If you’ve recently had your first interaction with a voice-based personal assistant like Amazon’s Alexa or Apple’s Siri, you might get the sense that artificial intelligence is just a few years away from being able to talk and act like a human. It will soon be capable of managing our schedules, troubleshooting technical issues, or even holding conversation.
According to a recent Wall Street Journal piece titled “Alexa and Cortana May Be Heading to the Office,” many businesses share that hope. One startup profiled in the piece uses “an Amazon Echo attached to the office ceiling for such tasks as adding events to their calendars,” while another is building a virtual assistant to set meetings on behalf of human users.
The belief that natural language processing is right around the corner seems to be widespread: About half of IT professionals in the Spiceworks survey cited in the article said they plan to use intelligent assistants in a corporate setting in the next three years.

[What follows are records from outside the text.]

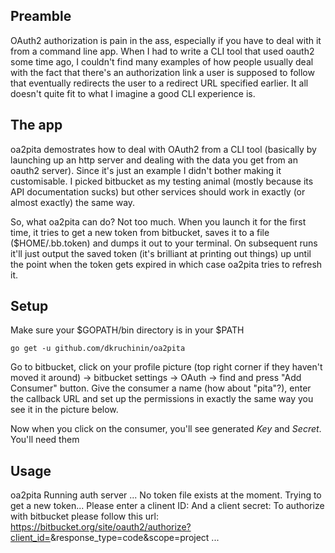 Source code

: ## Preamble
OAuth2 authorization is pain in the ass, especially if you have to deal with it from a command line app. When I had to write a CLI tool that used oauth2 some time ago, I couldn't find many examples of how people usually deal with the fact that there's an authorization link a user is supposed to follow that eventually redirects the user to a redirect URL specified earlier. It all doesn't quite fit to what I imagine a good CLI experience is.

## The app
oa2pita demostrates how to deal with OAuth2 from a CLI tool (basically by launching up an http server and dealing with the data you get from an oauth2 server). Since it's just an example I didn't bother making it customisable. I picked bitbucket as my testing animal (mostly because its API documentation sucks) but other services should work in exactly (or almost exactly) the same way.

So, what oa2pita can do? Not too much. When you launch it for the first time, it tries to get a new token from bitbucket, saves it to a file ($HOME/.bb.token) and dumps it out to your terminal. On subsequent runs it'll just output the saved token (it's brilliant at printing out things) up until the point when the token gets expired in which case oa2pita tries to refresh it.



## Setup

Make sure your $GOPATH/bin directory is in your $PATH

    go get -u github.com/dkruchinin/oa2pita

Go to bitbucket, click on your profile picture (top right corner if they haven't moved it around) -> bitbucket settings -> OAuth -> find and press "Add Consumer" button. Give the consumer a name (how about "pita"?), enter the callback URL and set up the permissions in exactly the same way you see it in the picture below.

Now when you click on the consumer, you'll see generated *Key* and *Secret*. You'll need them

## Usage

   oa2pita
   Running auth server ...
   No token file exists at the moment. Trying to get a new token...
   Please enter a clinent ID: <put here your bibucket key and press enter>
   And a client secret: <and put your secret over here>
   To authorize with bitbucket please follow this url:     https://bitbucket.org/site/oauth2/authorize?client_id=<KEY>&response_type=code&scope=project
   ...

This attitude reflects an admirable openness to new technology, but those companies are almost certainly going to be disappointed. The truth is, today’s voice-based personal assistants aren’t actually that intelligent. They’re basically rendering language into search keywords the same way Ask Jeeves did in the 1990s, albeit with low latency (no unnatural pauses) and a hands-free form factor. Speech recognition is becoming more accurate, but there’s a big difference between speech recognition and speech comprehension.
Human communication is an incredibly difficult skill to automate. Language comprehension relies on global context, social precedent, and other ambiguities. The researchers attempting to teach language to machine learning algorithms are focusing their efforts on more achievable domains, like speech-to-text transcription (still only about 60 percent accurate) and optical character recognition. True natural language understanding (NLU) is still decades away. For now, Alexa and friends offer glorified versions of the same interactive voice response (IVR) technology we’ve been shouting at in phone menus for years.
As the owner of an Amazon Echo, I can attest that these digital assistants are great consumer products. I worry, however, that we risk overestimating the underlying technology. Pinning our expectations for AI on the capacity for NLU and humanlike interaction sets us up for a long, demoralizing wait, during which time we may miss more promising opportunities to leverage machine learning.
Long before companies can rely on NLU, machine learning will play an enormous role in helping us eliminate the robotic tasks that still define many of our jobs. That’s where forward-looking companies should be focused in the near future: deepening the collaboration between human and machine intelligence, not attempting to model the complexities of language.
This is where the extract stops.